- **WHAT THIS TASK INVOLVES**
Lines in the data below that contain the word "while" are to be copied.

- **RECORD SET**
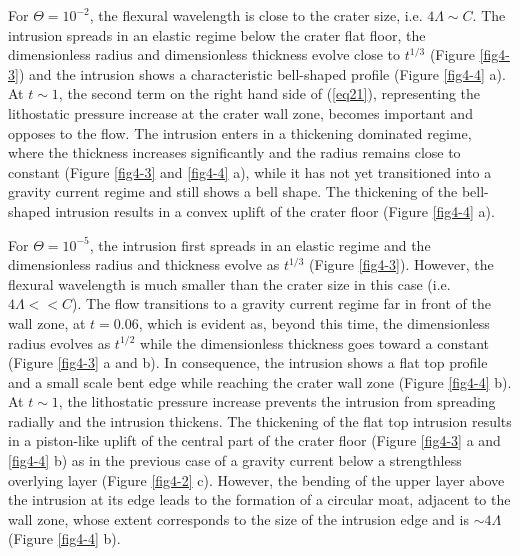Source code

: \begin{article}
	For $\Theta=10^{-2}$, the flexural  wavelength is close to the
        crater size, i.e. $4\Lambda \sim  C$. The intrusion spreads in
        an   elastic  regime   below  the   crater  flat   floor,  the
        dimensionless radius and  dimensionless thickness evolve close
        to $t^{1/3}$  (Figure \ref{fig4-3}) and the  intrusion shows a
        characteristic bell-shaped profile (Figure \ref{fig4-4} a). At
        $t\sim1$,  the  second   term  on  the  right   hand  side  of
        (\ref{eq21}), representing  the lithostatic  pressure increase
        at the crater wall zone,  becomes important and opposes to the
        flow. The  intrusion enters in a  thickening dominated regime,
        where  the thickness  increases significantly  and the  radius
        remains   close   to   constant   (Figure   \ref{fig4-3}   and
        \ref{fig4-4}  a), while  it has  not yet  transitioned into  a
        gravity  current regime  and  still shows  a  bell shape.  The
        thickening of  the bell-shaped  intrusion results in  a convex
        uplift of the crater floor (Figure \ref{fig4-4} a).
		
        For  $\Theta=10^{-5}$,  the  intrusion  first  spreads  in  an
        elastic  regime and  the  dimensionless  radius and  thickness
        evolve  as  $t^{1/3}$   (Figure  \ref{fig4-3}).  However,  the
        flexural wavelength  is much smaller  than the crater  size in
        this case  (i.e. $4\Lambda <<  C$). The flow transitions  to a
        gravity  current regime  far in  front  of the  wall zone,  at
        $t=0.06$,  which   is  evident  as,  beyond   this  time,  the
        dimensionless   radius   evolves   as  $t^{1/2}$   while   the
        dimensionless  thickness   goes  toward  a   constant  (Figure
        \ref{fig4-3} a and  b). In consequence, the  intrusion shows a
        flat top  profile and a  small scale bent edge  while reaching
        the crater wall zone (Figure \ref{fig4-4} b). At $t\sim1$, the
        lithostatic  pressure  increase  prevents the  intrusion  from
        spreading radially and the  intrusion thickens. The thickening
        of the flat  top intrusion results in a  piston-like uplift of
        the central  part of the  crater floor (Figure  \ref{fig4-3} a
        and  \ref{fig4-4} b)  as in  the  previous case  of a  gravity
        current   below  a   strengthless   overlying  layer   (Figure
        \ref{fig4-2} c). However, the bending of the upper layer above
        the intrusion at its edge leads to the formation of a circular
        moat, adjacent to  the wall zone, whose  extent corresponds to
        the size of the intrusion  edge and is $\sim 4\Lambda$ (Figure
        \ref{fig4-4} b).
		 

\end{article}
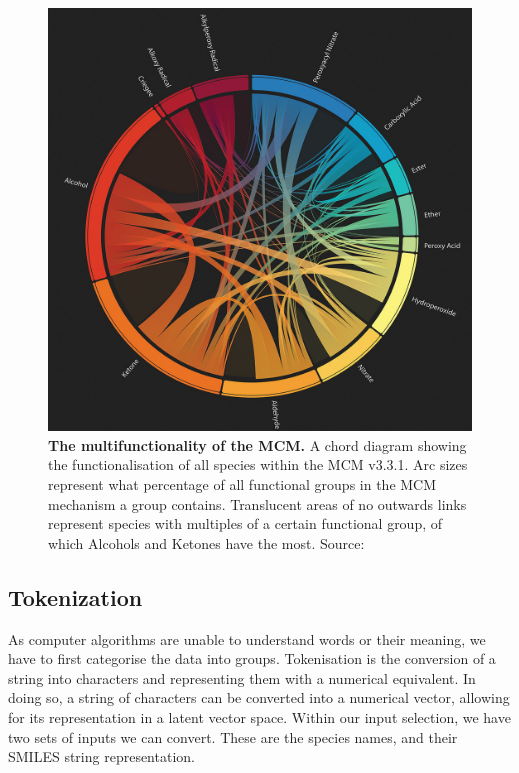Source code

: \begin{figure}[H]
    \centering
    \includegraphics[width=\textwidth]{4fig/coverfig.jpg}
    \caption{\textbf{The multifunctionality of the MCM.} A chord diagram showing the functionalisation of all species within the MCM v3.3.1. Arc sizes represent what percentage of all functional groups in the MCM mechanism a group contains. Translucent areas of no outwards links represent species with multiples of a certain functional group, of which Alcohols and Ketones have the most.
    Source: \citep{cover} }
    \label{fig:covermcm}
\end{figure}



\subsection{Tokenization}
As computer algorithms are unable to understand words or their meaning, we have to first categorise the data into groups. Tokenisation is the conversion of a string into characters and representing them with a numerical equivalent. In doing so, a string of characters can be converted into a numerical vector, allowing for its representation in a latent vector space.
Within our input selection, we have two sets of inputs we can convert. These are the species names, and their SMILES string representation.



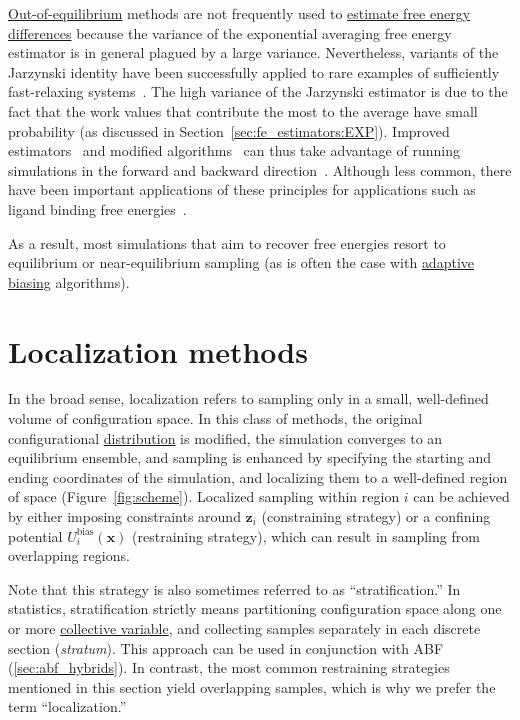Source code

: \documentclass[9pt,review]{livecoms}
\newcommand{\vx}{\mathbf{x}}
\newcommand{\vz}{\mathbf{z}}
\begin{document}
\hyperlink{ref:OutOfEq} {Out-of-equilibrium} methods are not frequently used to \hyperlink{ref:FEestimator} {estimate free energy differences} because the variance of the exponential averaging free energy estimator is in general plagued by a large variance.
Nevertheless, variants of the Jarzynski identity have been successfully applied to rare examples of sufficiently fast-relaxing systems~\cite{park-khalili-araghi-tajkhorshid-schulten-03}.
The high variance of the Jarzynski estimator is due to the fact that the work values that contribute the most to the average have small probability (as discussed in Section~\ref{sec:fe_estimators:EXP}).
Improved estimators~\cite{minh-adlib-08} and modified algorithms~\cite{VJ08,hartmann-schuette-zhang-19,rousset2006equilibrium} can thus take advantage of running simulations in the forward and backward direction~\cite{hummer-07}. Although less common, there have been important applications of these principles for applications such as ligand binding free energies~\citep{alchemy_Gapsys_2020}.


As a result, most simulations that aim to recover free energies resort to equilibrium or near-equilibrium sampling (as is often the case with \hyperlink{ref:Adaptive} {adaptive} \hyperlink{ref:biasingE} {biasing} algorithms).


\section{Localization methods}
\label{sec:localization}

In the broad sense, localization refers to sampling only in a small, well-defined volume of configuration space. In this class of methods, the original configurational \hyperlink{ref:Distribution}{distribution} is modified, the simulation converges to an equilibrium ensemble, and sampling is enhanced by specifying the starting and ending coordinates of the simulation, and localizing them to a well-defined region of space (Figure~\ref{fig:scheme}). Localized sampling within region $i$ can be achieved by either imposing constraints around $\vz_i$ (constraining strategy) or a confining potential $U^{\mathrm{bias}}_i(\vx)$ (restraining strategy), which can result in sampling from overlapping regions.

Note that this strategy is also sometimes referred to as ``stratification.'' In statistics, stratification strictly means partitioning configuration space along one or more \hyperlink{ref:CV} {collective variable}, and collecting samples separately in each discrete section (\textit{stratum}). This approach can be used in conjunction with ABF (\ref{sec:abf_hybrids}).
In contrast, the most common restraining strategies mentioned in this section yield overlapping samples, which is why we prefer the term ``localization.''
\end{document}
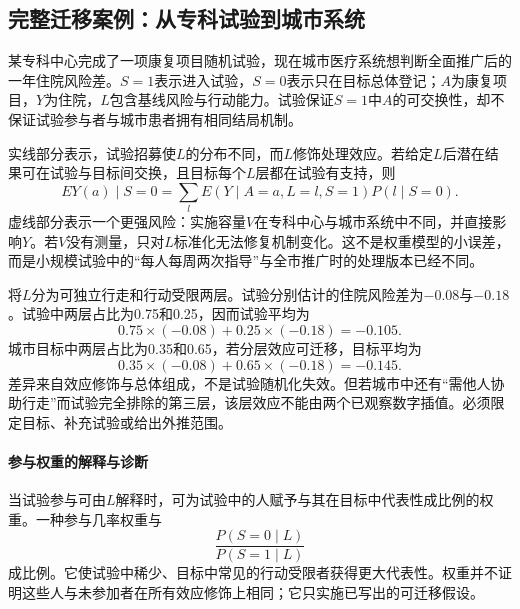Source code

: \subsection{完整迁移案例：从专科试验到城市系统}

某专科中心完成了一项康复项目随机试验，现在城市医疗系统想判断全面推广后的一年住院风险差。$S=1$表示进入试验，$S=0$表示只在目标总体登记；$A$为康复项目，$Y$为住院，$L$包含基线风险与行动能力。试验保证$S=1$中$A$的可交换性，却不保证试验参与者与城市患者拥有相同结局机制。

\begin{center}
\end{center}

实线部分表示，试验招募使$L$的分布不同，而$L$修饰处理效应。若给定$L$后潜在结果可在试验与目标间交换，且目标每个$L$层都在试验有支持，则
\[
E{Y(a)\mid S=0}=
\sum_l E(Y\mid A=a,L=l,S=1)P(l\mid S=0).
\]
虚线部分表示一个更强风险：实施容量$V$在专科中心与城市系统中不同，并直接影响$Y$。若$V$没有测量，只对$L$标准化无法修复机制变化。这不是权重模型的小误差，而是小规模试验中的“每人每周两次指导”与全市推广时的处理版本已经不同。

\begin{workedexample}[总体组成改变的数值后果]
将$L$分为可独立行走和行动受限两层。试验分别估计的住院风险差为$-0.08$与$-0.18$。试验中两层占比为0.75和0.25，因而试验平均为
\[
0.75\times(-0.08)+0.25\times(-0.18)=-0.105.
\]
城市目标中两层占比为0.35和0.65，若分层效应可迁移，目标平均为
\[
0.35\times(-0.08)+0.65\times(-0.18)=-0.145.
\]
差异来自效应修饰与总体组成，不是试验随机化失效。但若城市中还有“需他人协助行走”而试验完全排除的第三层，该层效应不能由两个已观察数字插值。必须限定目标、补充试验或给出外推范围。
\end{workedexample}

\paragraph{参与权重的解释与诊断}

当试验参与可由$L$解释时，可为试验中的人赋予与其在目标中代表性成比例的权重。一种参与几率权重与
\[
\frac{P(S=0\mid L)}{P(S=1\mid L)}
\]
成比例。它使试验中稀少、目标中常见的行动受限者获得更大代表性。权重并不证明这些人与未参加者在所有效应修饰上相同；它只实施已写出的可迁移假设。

- **EXERCISE ANSWER**
        \ref{fig4-4}  a), while  it has  not yet  transitioned into  a
        dimensionless   radius   evolves   as  $t^{1/2}$   while   the
        flat top  profile and a  small scale bent edge  while reaching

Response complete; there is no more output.